At present, the number of private motor cars is considerably restricted. Those restrictions will not continue when manufacturers are able to produce new ones. With the higher standard of living which has obtained during the war period, and which may quite well continue for a time afterwards, the demand for cars is likely to be far beyond the capacity of our present roads to carry. That will involve considerable replanning in the centre of the city.
The Public Works Committee has decided that most of the problems can be met by the construction of an inner ring road, which will encircle the city at a point approximately not more than half a mile from New Street Station. It is suggested that this road should have a width of at least 110 feet, should be constructed with appropriate carriage ways, adequate footpaths and have facilities for omnibus loading stations along its entire length. It will run from the junction of Great Charles Street and Snow Hill, via Snow Hill to Corporation Place, Stafford Street, Moor Street, at a point below Carrs Lane, be carried to the junction of High Street and New Street, and on to Worcester Street, Smallbrook Street, Suffolk Street - connecting at the other end of Great Charles Street near the Hall of Memory. Colmore Row will be widened to at least 80 feet, and will probably form the chief omnibus loading place of the city centre.
It is considered essential that New Street and Corporation Street should be free, both from through traffic and public service vehicles, because their main purpose is shopping. Shopping streets do not require wide carriage ways, although the footpaths may need to be wider than at present. The small factories in the neighbourhood of Snow Hill will eventually disappear, and the shopping and business area will spread outwards, at least to the new ring road. At present, the shopping area in Birmingham is too small, and an extension appears desirable.
If the local authority could start replanning from the ground up, it would be a simpler problem, but it has to take account of existing conditions. A patch-work solution is not worth while, but reconstruction cannot be as easy as when building an entirely new city. The construction of an inner ring road, plus some street widening, will - it is thought - solve most of Birmingham's central traffic problems for the immediate future. Most of the main arteries leading to the city will have to be increased in width......

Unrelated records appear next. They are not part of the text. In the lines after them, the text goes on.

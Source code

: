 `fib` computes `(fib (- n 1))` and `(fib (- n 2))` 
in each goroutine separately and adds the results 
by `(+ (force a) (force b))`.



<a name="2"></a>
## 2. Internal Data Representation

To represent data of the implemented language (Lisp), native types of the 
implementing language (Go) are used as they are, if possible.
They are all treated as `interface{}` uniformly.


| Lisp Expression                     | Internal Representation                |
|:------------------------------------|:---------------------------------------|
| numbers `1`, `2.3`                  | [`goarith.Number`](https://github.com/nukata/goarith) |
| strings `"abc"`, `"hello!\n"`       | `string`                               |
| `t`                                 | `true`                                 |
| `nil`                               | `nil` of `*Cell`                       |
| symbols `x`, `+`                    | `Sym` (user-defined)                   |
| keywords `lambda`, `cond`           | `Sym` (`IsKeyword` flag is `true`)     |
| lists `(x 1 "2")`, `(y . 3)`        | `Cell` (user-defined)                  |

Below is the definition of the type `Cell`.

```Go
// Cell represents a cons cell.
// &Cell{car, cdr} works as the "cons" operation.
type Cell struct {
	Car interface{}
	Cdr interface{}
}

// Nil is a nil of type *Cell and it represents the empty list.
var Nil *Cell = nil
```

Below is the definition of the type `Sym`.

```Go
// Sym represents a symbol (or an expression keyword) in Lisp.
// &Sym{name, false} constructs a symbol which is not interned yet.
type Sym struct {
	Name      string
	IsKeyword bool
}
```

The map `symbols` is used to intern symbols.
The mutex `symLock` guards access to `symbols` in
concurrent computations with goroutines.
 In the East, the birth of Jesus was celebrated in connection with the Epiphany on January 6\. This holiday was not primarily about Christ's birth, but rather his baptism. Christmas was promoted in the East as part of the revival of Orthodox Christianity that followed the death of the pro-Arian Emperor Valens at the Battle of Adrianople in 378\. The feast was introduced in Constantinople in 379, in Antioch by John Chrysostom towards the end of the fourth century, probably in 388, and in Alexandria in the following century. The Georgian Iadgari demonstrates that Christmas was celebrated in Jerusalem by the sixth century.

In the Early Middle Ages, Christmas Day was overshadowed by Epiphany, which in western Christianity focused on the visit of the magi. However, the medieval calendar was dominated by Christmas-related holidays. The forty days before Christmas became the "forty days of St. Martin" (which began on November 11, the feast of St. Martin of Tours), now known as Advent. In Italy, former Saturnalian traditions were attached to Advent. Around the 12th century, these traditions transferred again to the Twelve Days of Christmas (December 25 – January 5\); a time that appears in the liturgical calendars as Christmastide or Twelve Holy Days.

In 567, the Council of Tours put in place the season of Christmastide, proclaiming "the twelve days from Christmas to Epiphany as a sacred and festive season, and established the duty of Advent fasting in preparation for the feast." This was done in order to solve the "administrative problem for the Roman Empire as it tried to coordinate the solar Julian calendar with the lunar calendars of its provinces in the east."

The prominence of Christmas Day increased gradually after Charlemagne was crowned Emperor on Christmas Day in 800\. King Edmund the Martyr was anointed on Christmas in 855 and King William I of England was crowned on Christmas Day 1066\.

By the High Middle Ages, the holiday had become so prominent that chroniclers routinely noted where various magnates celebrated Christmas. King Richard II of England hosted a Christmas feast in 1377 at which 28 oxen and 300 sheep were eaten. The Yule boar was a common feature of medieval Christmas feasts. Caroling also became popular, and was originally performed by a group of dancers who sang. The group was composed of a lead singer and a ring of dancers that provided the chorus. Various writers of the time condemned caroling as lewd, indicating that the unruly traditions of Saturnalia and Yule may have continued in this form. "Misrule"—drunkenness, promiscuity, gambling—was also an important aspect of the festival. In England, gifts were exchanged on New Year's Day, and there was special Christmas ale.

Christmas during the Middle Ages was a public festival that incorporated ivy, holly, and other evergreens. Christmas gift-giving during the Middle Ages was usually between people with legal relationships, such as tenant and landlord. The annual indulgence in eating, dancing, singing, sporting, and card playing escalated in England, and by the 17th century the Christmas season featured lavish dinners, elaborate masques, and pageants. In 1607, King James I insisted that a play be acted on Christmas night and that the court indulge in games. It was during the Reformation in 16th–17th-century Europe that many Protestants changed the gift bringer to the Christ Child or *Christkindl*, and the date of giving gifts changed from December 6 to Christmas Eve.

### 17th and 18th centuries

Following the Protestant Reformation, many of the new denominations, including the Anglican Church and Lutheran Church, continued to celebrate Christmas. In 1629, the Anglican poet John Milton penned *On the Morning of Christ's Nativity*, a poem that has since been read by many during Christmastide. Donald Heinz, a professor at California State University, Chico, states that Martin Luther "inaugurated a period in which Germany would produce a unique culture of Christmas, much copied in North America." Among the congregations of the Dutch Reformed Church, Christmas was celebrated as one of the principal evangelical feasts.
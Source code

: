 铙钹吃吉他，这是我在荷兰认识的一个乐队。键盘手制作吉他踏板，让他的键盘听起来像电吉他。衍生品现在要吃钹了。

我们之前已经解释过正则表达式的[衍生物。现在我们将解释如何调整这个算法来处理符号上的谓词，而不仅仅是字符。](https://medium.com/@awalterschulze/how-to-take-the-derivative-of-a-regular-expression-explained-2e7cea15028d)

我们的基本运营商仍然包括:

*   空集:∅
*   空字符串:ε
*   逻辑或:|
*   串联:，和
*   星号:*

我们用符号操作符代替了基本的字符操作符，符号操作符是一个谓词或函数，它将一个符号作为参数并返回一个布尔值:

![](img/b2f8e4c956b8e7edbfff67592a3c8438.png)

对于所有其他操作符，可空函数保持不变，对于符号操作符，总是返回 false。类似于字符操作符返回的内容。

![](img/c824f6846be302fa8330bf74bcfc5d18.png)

.........One necessary condition of lessening traffic intensity is taking cars off the road, where they would otherwise be standing, and transferring them to car parks. A scheme has already been approved for a car park holding from 1,200 to 1,500 vehicles, underneath the gardens of the future civic centre at Broad Street, while two others are suggested, one in Digbeth and one adjoining Snow Hill.
What about air transport ? We have a civic aerodrome, which but for the war might by now have been in regular use as a means of communication between Birmingham and the rest of the country, and certainly the Continent, but could hardly be of much use for purely local service. How long it will be before personal aeroplanes become as common as personal motor cars is problematic. Some writers envisage a helicopter device, so steady and reliable that an aeroplane could land quite safely in the average householder's garden. If that method of transport became general, traffic on the roads might be considerably reduced. It would be considerably increased in the air, and another worry would be added to modern life, with the possibility of crash landings in the streets.
If such a device is perfected, it is hardly likely to be employed over great cities for some time, and it would appear that we can leave air travel out of consideration in dealing with the city's local traffic problem of the next few years.
Perhaps someone with an intimate knowledge of today's Birmingham might like to comment on the extent to which this was an accurate prediction (apart from the helicopters!).